So you're an aging, legally-blind low-life living in a rough neighborhood with some surplus OxyContin hanging around, and you mention to some other low-life that you're looking for a gun to keep the vermin away, and he says he'll get you a gun for some of that Oxycotton, and you make the trade, and your contact ends up being a narc and you're arrested. Would you be surprised if you're given 5 more years due to 'use' of a firearm in the commission of a felony? Michael Watson of Ascension, La. sure was. That question will be argued before the U.S. Supreme Court next week. (See this CS Monitor article
on the case.)
Astonishingly, buying drugs with a firearm is already considered 'use' of a gun according to a 1993 Supreme Court opinion (written, not surprisingly, by the queen of illogic, Sandra Day O'Connor). And so the police routinely entrap their prey into 'using' guns as currency in drug transactions so they can get a few extra pounds of flesh out of their quarry. You'd think that in this country we have more than enough criminal laws (and more than enough criminal convictions) that law enforcement wouldn't need to add creative twists to come up with wider legal nets to cast. I guess not.

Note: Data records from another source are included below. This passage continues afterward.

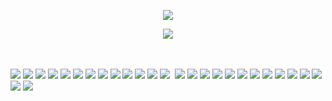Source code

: <div align="center">

![](https://komarev.com/ghpvc/?username=fyosig&color=843651&label=“yeehaws”
)
  </div>
<p align="center"><img src="https://github.com/user-attachments/assets/e259c413-cbc3-4b9f-b2ce-9fafd0a3b99e">
<br> 
  <br>
  <br>

![](https://y2k.neocities.org/stamps/tumblr_pbl4whs7Xl1wlxvjlo4_100.png)
![](https://images-wixmp-ed30a86b8c4ca887773594c2.wixmp.com/f/b8e1738b-f255-42d0-aa82-2b6e95da3a11/daq81hi-d5300cc8-fbdc-4b4d-b193-1facaefba194.png/v1/fill/w_99,h_55,q_80,strp/i_wanted_to_make_a_stamp_by_rottendickcheese_daq81hi-fullview.jpg?token=eyJ0eXAiOiJKV1QiLCJhbGciOiJIUzI1NiJ9.eyJzdWIiOiJ1cm46YXBwOjdlMGQxODg5ODIyNjQzNzNhNWYwZDQxNWVhMGQyNmUwIiwiaXNzIjoidXJuOmFwcDo3ZTBkMTg4OTgyMjY0MzczYTVmMGQ0MTVlYTBkMjZlMCIsIm9iaiI6W1t7ImhlaWdodCI6Ijw9NTUiLCJwYXRoIjoiXC9mXC9iOGUxNzM4Yi1mMjU1LTQyZDAtYWE4Mi0yYjZlOTVkYTNhMTFcL2RhcTgxaGktZDUzMDBjYzgtZmJkYy00YjRkLWIxOTMtMWZhY2FlZmJhMTk0LnBuZyIsIndpZHRoIjoiPD05OSJ9XV0sImF1ZCI6WyJ1cm46c2VydmljZTppbWFnZS5vcGVyYXRpb25zIl19.N8u7qg9S5OEEiRf1IfqC3V-aKk5nbklkVMRh1cxMmvU)
![](https://wilardo.crd.co/assets/images/gallery08/f79c9aa8.png?v=d19c95ca)
![](https://wilardo.crd.co/assets/images/gallery13/d26817f6.png?v=d19c95ca)
![](https://wilardo.crd.co/assets/images/gallery13/32659efd.gif?v=d19c95ca)
![](https://64.media.tumblr.com/b3652befa10bab8603bd749069e9e3ed/tumblr_pc5eygFpKd1xyc4g9o1_100.jpg)
![](https://i.imgur.com/F5OM9vA.png)
![](https://i.imgur.com/QCOLd3T.gif)
![](https://external-media.spacehey.net/media/sKDcEXUqSnw5sdbvMBIdT6LnP_9FD5MpanE1dO3Gwm5U=/https://demomanwithafryingpan.neocities.org/Nu%20Stamps/even%20nuer/AH/d2ucyse-4c467fb7-7028-4410-b83a-e622b9088668.gif)
![](https://external-media.spacehey.net/media/sWLz5Gjk-zGfEvNjI9PPNANLZSXZYOigAkOJHndXtP5E=/https://64.media.tumblr.com/2b0d5307588aeb9beed3a059964ce119/71246e8c6899e182-95/s100x200/1f22643363c0bc4d92542ad9da864ecdd65db2a6.gifv)
![](https://files.catbox.moe/xqhyct.png)
![](https://files.catbox.moe/goayz2.png)
![](https://files.catbox.moe/6b9cx4.png) ![]()
![](https://files.catbox.moe/frwi2r.gif)
![](https://files.catbox.moe/3jq2w7.gif)
![](https://imagizer.imageshack.com/img924/570/9dOtYi.png)
![](https://imagizer.imageshack.com/img922/9324/PzbauN.png)
![](https://imagizer.imageshack.com/img922/9530/8C4nl1.png)
![](https://imagizer.imageshack.com/img923/839/7wGSV6.png)
![](https://imagizer.imageshack.com/img924/5852/hoDbsM.png)
![](https://imagizer.imageshack.com/img923/9184/pFLJtf.png)
![](https://imagizer.imageshack.com/img922/8499/zIvqx5.png)
![](https://imagizer.imageshack.com/img922/3896/Dq3jbo.png)
![](https://imagizer.imageshack.com/img922/907/skd8M2.png)
![](https://imagizer.imageshack.com/img923/1889/QbdLhX.png)
![](https://imagizer.imageshack.com/img924/6452/SwHvv8.png)
![](https://y2k.neocities.org/stamps/tumblr_pbl4whs7Xl1wlxvjlo7_100.gif)
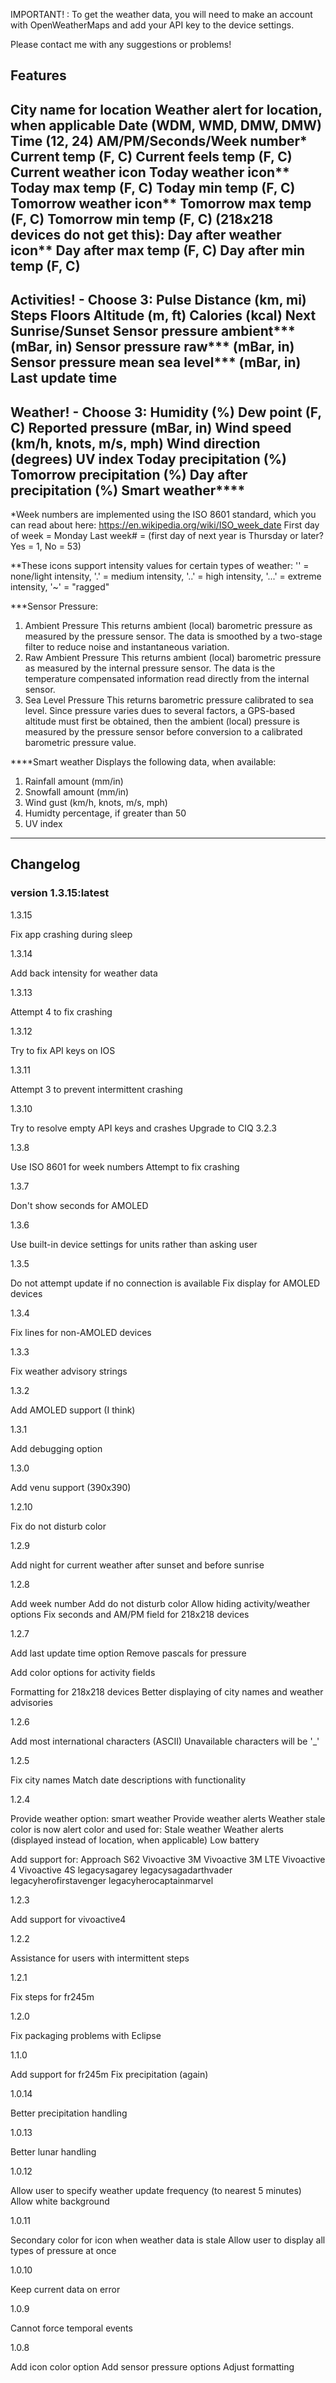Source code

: IMPORTANT! : To get the weather data, you will need to make an account with OpenWeatherMaps and add your API key to the device settings.

Please contact me with any suggestions or problems!

## Features

City name for location
Weather alert for location, when applicable
Date (WDM, WMD, DMW, DMW)
Time (12, 24)
AM/PM/Seconds/Week number*
Current temp (F, C)
Current feels temp (F, C)
Current weather icon
Today weather icon**
Today max temp (F, C)
Today min temp (F, C)
Tomorrow weather icon**
Tomorrow max temp (F, C)
Tomorrow min temp (F, C)
(218x218 devices do not get this):
Day after weather icon**
Day after max temp (F, C)
Day after min temp (F, C)
--------------------------------------------------
Activities! - Choose 3:
Pulse
Distance (km, mi)
Steps 
Floors
Altitude (m, ft)
Calories (kcal)
Next Sunrise/Sunset
Sensor pressure ambient*** (mBar, in)
Sensor pressure raw*** (mBar, in)
Sensor pressure mean sea level*** (mBar, in)
Last update time
--------------------------------------------------
Weather! - Choose 3:
Humidity (%)
Dew point (F, C)
Reported pressure (mBar, in)
Wind speed (km/h, knots, m/s, mph)
Wind direction (degrees)
UV index
Today precipitation (%)
Tomorrow precipitation (%)
Day after precipitation (%)
Smart weather****
--------------------------------------------------

*Week numbers are implemented using the ISO 8601 standard, which you can read about here: https://en.wikipedia.org/wiki/ISO_week_date
First day of week = Monday
Last week# = (first day of next year is Thursday or later? Yes = 1, No = 53)

**These icons support intensity values for certain types of weather:
'' = none/light intensity, '.' = medium intensity, '..' = high intensity, '...' = extreme intensity, '~' = "ragged"

***Sensor Pressure:
1. Ambient Pressure
This returns ambient (local) barometric pressure as measured by the pressure sensor. The data is smoothed by a two-stage filter to reduce noise and instantaneous variation.
2. Raw Ambient Pressure
This returns ambient (local) barometric pressure as measured by the internal pressure sensor. The data is the temperature compensated information read directly from the internal sensor.
3. Sea Level Pressure
This returns barometric pressure calibrated to sea level. Since pressure varies dues to several factors, a GPS-based altitude must first be obtained, then the ambient (local) pressure is measured by the pressure sensor before conversion to a calibrated barometric pressure value.

****Smart weather
Displays the following data, when available:
1. Rainfall amount (mm/in)
2. Snowfall amount (mm/in)
3. Wind gust (km/h, knots, m/s, mph)
4. Humidty percentage, if greater than 50
5. UV index

--------------------------------------------------
## Changelog
### version 1.3.15:latest

1.3.15

Fix app crashing during sleep

1.3.14

Add back intensity for weather data

1.3.13

Attempt 4 to fix crashing

1.3.12

Try to fix API keys on IOS

1.3.11

Attempt 3 to prevent intermittent crashing

1.3.10

Try to resolve empty API keys and crashes
Upgrade to CIQ 3.2.3

1.3.8

Use ISO 8601 for week numbers
Attempt to fix crashing

1.3.7

Don't show seconds for AMOLED

1.3.6

Use built-in device settings for units rather than asking user

1.3.5

Do not attempt update if no connection is available
Fix display for AMOLED devices

1.3.4

Fix lines for non-AMOLED devices

1.3.3

Fix weather advisory strings

1.3.2

Add AMOLED support (I think)

1.3.1

Add debugging option

1.3.0

Add venu support (390x390)

1.2.10

Fix do not disturb color

1.2.9

Add night for current weather after sunset and before sunrise

1.2.8

Add week number
Add do not disturb color
Allow hiding activity/weather options
Fix seconds and AM/PM field for 218x218 devices

1.2.7

Add last update time option
Remove pascals for pressure

Add color options for activity fields

Formatting for 218x218 devices
Better displaying of city names and weather advisories

1.2.6

Add most international characters (ASCII)
Unavailable characters will be '_'


1.2.5

Fix city names
Match date descriptions with functionality

1.2.4

Provide weather option: smart weather
Provide weather alerts
Weather stale color is now alert color and used for:
        Stale weather
        Weather alerts (displayed instead of location, when applicable)
        Low battery

Add support for:
Approach S62
Vivoactive 3M
Vivoactive 3M LTE
Vivoactive 4
Vivoactive 4S
legacysagarey
legacysagadarthvader
legacyherofirstavenger
legacyherocaptainmarvel

1.2.3

Add support for vivoactive4

1.2.2

Assistance for users with intermittent steps

1.2.1

Fix steps for fr245m

1.2.0

Fix packaging problems with Eclipse

1.1.0

Add support for fr245m
Fix precipitation (again)

1.0.14

Better precipitation handling

1.0.13

Better lunar handling

1.0.12

Allow user to specify weather update frequency (to nearest 5 minutes)
Allow white background

1.0.11

Secondary color for icon when weather data is stale
Allow user to display all types of pressure at once

1.0.10

Keep current data on error

1.0.9

Cannot force temporal events

1.0.8

Add icon color option
Add sensor pressure options
Adjust formatting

This case is supposed to be different because the defendant was buying the gun with drugs, not 'using' the gun to buy the drugs. Perhaps the court will use it to roll back the prior decision altogether. Only Kennedy and Thomas remain from the majority that decided the 1993 case (Smith v. U.S.). The three dissenters remain - Stevens, Souter and Scalia*. Interestingly, Scalia wrote the dissent, which Stevens and Souter joined. It's a classic Scalia dissent, making mincemeat of the majority's tortured logic (see here
- just Ctrl-f on "Justice Scalia"), pointing out that the only sensible meaning of the word 'use' with a gun is to use it the way a gun is intended to be used - as a weapon. Ginsburg and Breyer are sure to join them this time around, though Roberts might join as well if only to control the opinion and keep it from completely repudiating the government's position. Hopefully Mr. Watson will get some relief - his sure seems like a clearer case of injustice than the prosecution of those thugs in Jena.
* Scalia of course dissented because he believes in following the plain meaning of the statute. He is not as many believe an "original intent" adherent. Nor does he change his philosophy to fit the politics of a case as liberal critics claim.